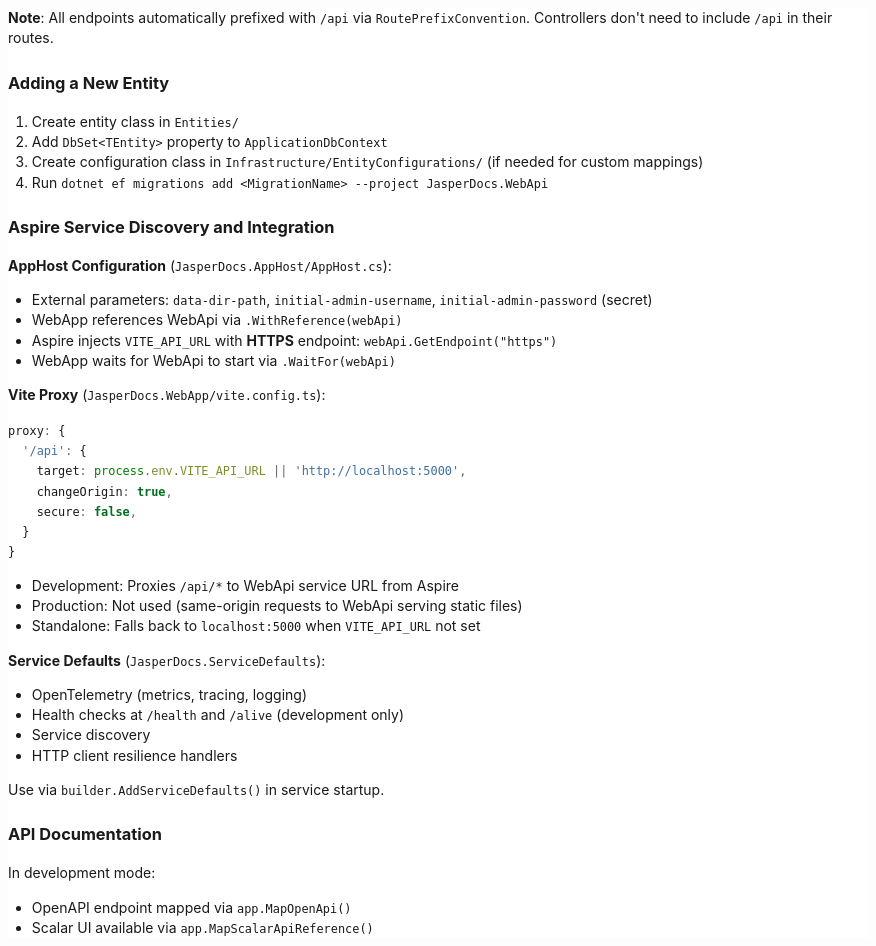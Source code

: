 **Note**: All endpoints automatically prefixed with `/api` via `RoutePrefixConvention`. Controllers don't need to include `/api` in their routes.

### Adding a New Entity

1. Create entity class in `Entities/`
2. Add `DbSet<TEntity>` property to `ApplicationDbContext`
3. Create configuration class in `Infrastructure/EntityConfigurations/` (if needed for custom mappings)
4. Run `dotnet ef migrations add <MigrationName> --project JasperDocs.WebApi`

### Aspire Service Discovery and Integration

**AppHost Configuration** (`JasperDocs.AppHost/AppHost.cs`):
- External parameters: `data-dir-path`, `initial-admin-username`, `initial-admin-password` (secret)
- WebApp references WebApi via `.WithReference(webApi)`
- Aspire injects `VITE_API_URL` with **HTTPS** endpoint: `webApi.GetEndpoint("https")`
- WebApp waits for WebApi to start via `.WaitFor(webApi)`

**Vite Proxy** (`JasperDocs.WebApp/vite.config.ts`):
```typescript
proxy: {
  '/api': {
    target: process.env.VITE_API_URL || 'http://localhost:5000',
    changeOrigin: true,
    secure: false,
  }
}
```
- Development: Proxies `/api/*` to WebApi service URL from Aspire
- Production: Not used (same-origin requests to WebApi serving static files)
- Standalone: Falls back to `localhost:5000` when `VITE_API_URL` not set

**Service Defaults** (`JasperDocs.ServiceDefaults`):
- OpenTelemetry (metrics, tracing, logging)
- Health checks at `/health` and `/alive` (development only)
- Service discovery
- HTTP client resilience handlers

Use via `builder.AddServiceDefaults()` in service startup.

### API Documentation

In development mode:
- OpenAPI endpoint mapped via `app.MapOpenApi()`
- Scalar UI available via `app.MapScalarApiReference()`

· · ·

Count up the lines of the listing in which the word "localhost" occurs, then state that number by itself.

2